WHAT THE TASK ASKS.
Filter the entries below, keeping only lines with "Asignar".

RECORDS FOR PROCESSING.
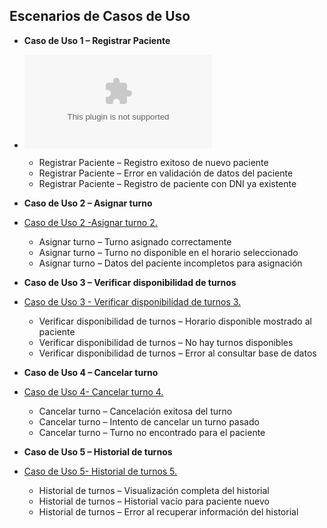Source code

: ## Escenarios de Casos de Uso

- **Caso de Uso 1 – Registrar Paciente**
- ![Caso de Uso 1 -Registrar Paciente 1.](https://github.com/user-attachments/files/19839447/Caso.de.Uso.1.-Registrar.Paciente.1.xlsx)
  - Registrar Paciente – Registro exitoso de nuevo paciente
  - Registrar Paciente – Error en validación de datos del paciente
  - Registrar Paciente – Registro de paciente con DNI ya existente

- **Caso de Uso 2 – Asignar turno**
- [Caso de Uso 2 -Asignar turno 2.](https://github.com/user-attachments/files/19839967/Caso.de.Uso.2.-Asignar.turno.2.xlsx)
  - Asignar turno – Turno asignado correctamente
  - Asignar turno – Turno no disponible en el horario seleccionado
  - Asignar turno – Datos del paciente incompletos para asignación

- **Caso de Uso 3 – Verificar disponibilidad de turnos**
- [Caso de Uso 3 - Verificar disponibilidad de turnos  3.](https://github.com/user-attachments/files/19840412/Caso.de.Uso.3.-.Verificar.disponibilidad.de.turnos.3.xlsx)
  - Verificar disponibilidad de turnos – Horario disponible mostrado al paciente
  - Verificar disponibilidad de turnos – No hay turnos disponibles
  - Verificar disponibilidad de turnos – Error al consultar base de datos

- **Caso de Uso 4 – Cancelar turno**
- [Caso de Uso 4- Cancelar turno  4.](https://github.com/user-attachments/files/19840464/Caso.de.Uso.4-.Cancelar.turno.4.xlsx)
  - Cancelar turno – Cancelación exitosa del turno
  - Cancelar turno – Intento de cancelar un turno pasado
  - Cancelar turno – Turno no encontrado para el paciente

- **Caso de Uso 5 – Historial de turnos**

- [Caso de Uso 5- Historial de turnos  5.](https://github.com/user-attachments/files/19840465/Caso.de.Uso.5-.Historial.de.turnos.5.xlsx)

  - Historial de turnos – Visualización completa del historial
  - Historial de turnos – Historial vacío para paciente nuevo
  - Historial de turnos – Error al recuperar información del historial

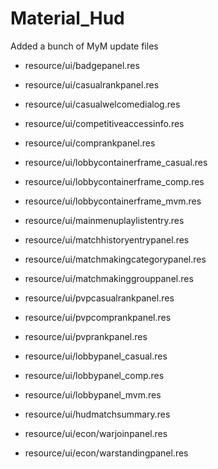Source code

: # Material_Hud

Added a bunch of MyM update files

* resource/ui/badgepanel.res

* resource/ui/casualrankpanel.res

* resource/ui/casualwelcomedialog.res

* resource/ui/competitiveaccessinfo.res

* resource/ui/comprankpanel.res

* resource/ui/lobbycontainerframe_casual.res

* resource/ui/lobbycontainerframe_comp.res

* resource/ui/lobbycontainerframe_mvm.res

* resource/ui/mainmenuplaylistentry.res

* resource/ui/matchhistoryentrypanel.res

* resource/ui/matchmakingcategorypanel.res

* resource/ui/matchmakinggrouppanel.res

* resource/ui/pvpcasualrankpanel.res

* resource/ui/pvpcomprankpanel.res

* resource/ui/pvprankpanel.res

* resource/ui/lobbypanel_casual.res

* resource/ui/lobbypanel_comp.res

* resource/ui/lobbypanel_mvm.res

* resource/ui/hudmatchsummary.res

* resource/ui/econ/warjoinpanel.res
* resource/ui/econ/warstandingpanel.res







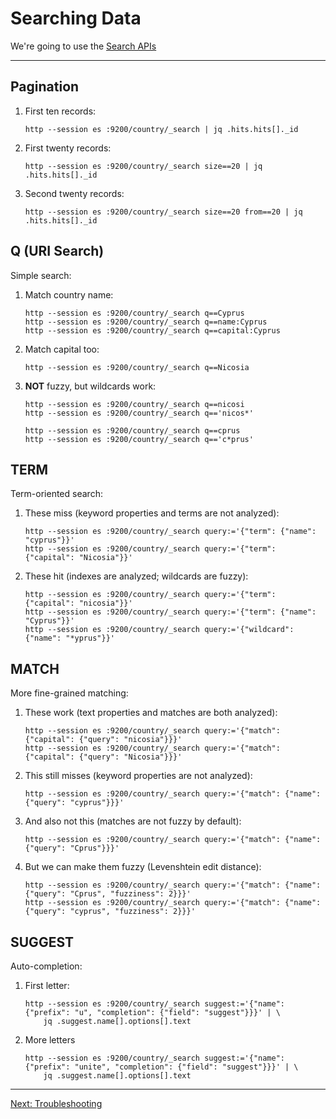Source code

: # Searching Data

We're going to use the [Search APIs](https://www.elastic.co/guide/en/elasticsearch/reference/5.6/search.html)

----

## Pagination

 1. First ten records:

        http --session es :9200/country/_search | jq .hits.hits[]._id

 2. First twenty records:

        http --session es :9200/country/_search size==20 | jq .hits.hits[]._id

 3. Second twenty records:

        http --session es :9200/country/_search size==20 from==20 | jq .hits.hits[]._id


## Q (URI Search)

Simple search:

 1. Match country name:

        http --session es :9200/country/_search q==Cyprus
        http --session es :9200/country/_search q==name:Cyprus
        http --session es :9200/country/_search q==capital:Cyprus

 2. Match capital too:

        http --session es :9200/country/_search q==Nicosia

 3. **NOT** fuzzy, but wildcards work:

        http --session es :9200/country/_search q==nicosi
        http --session es :9200/country/_search q=='nicos*'

        http --session es :9200/country/_search q==cprus
        http --session es :9200/country/_search q=='c*prus'

## TERM

Term-oriented search:

 1. These miss (keyword properties and terms are not analyzed):

        http --session es :9200/country/_search query:='{"term": {"name": "cyprus"}}'
        http --session es :9200/country/_search query:='{"term": {"capital": "Nicosia"}}'

 2. These hit (indexes are analyzed; wildcards are fuzzy):

        http --session es :9200/country/_search query:='{"term": {"capital": "nicosia"}}'
        http --session es :9200/country/_search query:='{"term": {"name": "Cyprus"}}'
        http --session es :9200/country/_search query:='{"wildcard": {"name": "*yprus"}}'


## MATCH

More fine-grained matching:

 1. These work (text properties and matches are both analyzed):

        http --session es :9200/country/_search query:='{"match": {"capital": {"query": "nicosia"}}}'
        http --session es :9200/country/_search query:='{"match": {"capital": {"query": "Nicosia"}}}'

 2. This still misses (keyword properties are not analyzed):

        http --session es :9200/country/_search query:='{"match": {"name": {"query": "cyprus"}}}'

 3. And also not this (matches are not fuzzy by default):

        http --session es :9200/country/_search query:='{"match": {"name": {"query": "Cprus"}}}'

 4. But we can make them fuzzy (Levenshtein edit distance):

        http --session es :9200/country/_search query:='{"match": {"name": {"query": "Cprus", "fuzziness": 2}}}'
        http --session es :9200/country/_search query:='{"match": {"name": {"query": "cyprus", "fuzziness": 2}}}'


## SUGGEST

Auto-completion:

 1. First letter:

        http --session es :9200/country/_search suggest:='{"name": {"prefix": "u", "completion": {"field": "suggest"}}}' | \
            jq .suggest.name[].options[].text

 2. More letters

        http --session es :9200/country/_search suggest:='{"name": {"prefix": "unite", "completion": {"field": "suggest"}}}' | \
            jq .suggest.name[].options[].text

----

[Next: Troubleshooting](./TROUBLESHOOTING.md)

RESULT.
- **Caso de Uso 2 – Asignar turno**
- [Caso de Uso 2 -Asignar turno 2.](https://github.com/user-attachments/files/19839967/Caso.de.Uso.2.-Asignar.turno.2.xlsx)
  - Asignar turno – Turno asignado correctamente
  - Asignar turno – Turno no disponible en el horario seleccionado
  - Asignar turno – Datos del paciente incompletos para asignación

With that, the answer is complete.